Data Start Marker

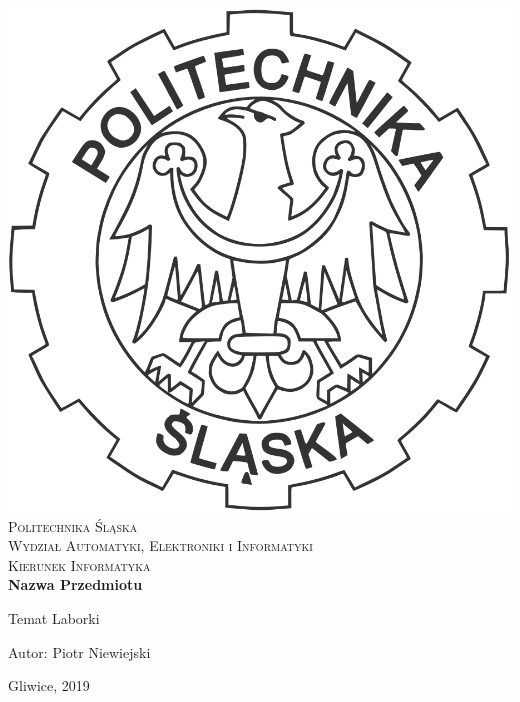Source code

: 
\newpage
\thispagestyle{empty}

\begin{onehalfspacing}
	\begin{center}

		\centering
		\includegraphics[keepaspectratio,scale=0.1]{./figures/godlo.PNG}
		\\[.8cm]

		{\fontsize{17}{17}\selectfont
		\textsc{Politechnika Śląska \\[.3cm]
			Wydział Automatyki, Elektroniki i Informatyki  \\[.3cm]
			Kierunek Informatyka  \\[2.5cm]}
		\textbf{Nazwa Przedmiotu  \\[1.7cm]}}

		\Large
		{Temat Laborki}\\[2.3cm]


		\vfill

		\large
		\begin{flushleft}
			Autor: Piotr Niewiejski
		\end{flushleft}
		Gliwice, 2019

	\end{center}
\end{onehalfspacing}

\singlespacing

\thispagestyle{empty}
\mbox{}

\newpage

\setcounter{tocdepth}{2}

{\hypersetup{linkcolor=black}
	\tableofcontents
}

Data End Marker
Data Start Marker

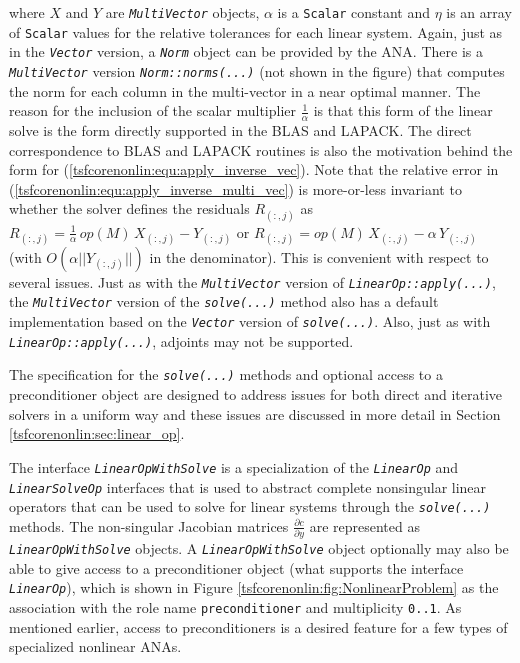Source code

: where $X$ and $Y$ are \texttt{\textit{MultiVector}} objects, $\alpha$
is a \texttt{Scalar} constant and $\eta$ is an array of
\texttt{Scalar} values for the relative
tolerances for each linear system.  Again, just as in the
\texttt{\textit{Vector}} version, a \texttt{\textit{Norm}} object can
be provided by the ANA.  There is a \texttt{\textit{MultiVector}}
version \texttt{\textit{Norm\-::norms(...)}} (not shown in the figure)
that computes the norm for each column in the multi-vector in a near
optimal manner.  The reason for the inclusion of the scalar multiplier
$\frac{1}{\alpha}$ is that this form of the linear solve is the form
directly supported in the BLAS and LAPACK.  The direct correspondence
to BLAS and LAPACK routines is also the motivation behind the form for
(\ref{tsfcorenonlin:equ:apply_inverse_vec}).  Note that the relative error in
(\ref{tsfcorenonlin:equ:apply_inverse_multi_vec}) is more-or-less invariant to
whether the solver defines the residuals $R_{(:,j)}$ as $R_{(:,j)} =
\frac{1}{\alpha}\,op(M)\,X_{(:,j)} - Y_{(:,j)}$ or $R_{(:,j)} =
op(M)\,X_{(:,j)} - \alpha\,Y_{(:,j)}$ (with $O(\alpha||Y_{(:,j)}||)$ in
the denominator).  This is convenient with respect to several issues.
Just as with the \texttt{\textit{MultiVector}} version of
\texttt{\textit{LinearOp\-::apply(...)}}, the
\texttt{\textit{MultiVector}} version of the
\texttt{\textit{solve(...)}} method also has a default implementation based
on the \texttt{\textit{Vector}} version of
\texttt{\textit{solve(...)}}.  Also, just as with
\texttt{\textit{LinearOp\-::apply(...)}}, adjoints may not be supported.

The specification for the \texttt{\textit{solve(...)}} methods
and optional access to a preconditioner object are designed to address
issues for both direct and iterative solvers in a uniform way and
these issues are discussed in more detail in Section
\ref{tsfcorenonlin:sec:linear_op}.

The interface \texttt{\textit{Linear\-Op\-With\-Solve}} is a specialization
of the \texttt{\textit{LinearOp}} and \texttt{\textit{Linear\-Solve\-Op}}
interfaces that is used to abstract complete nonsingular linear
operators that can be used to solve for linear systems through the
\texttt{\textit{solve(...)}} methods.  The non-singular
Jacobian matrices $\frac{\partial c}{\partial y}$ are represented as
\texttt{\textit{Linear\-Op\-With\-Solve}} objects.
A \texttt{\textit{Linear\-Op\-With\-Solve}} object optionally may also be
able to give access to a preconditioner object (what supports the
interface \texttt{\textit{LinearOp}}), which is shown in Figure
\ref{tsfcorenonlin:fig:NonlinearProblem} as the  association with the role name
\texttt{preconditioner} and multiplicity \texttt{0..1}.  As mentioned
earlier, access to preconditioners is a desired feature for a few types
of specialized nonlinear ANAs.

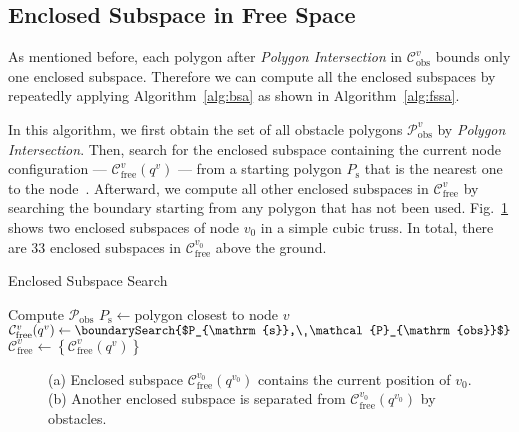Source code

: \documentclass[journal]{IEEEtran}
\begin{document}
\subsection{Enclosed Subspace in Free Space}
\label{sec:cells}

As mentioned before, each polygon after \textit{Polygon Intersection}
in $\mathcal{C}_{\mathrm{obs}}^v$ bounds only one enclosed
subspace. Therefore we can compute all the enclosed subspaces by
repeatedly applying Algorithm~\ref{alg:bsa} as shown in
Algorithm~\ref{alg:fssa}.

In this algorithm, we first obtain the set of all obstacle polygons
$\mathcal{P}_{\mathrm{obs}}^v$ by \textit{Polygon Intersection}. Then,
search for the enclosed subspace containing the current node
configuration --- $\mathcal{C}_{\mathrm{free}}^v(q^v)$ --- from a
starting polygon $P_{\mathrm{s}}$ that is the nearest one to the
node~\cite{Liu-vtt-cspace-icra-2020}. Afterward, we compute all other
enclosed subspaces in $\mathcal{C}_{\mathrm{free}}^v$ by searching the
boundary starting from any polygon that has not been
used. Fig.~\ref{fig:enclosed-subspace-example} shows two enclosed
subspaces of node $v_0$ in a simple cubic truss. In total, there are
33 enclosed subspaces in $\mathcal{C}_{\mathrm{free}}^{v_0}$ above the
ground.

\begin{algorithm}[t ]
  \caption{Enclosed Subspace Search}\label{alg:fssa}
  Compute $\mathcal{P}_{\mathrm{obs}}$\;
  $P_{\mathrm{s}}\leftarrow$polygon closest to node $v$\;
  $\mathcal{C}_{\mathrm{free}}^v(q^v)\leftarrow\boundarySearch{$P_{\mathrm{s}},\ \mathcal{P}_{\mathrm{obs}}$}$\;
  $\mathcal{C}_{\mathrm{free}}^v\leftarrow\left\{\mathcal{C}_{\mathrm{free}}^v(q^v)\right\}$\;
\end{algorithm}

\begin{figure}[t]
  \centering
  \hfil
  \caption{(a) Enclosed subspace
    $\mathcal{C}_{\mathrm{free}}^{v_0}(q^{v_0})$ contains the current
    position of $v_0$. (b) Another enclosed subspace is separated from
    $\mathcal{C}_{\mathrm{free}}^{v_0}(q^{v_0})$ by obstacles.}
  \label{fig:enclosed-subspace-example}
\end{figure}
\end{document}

Data End Marker

Respond with a number only, the count of lines in the entries where the string "version" occurs.

5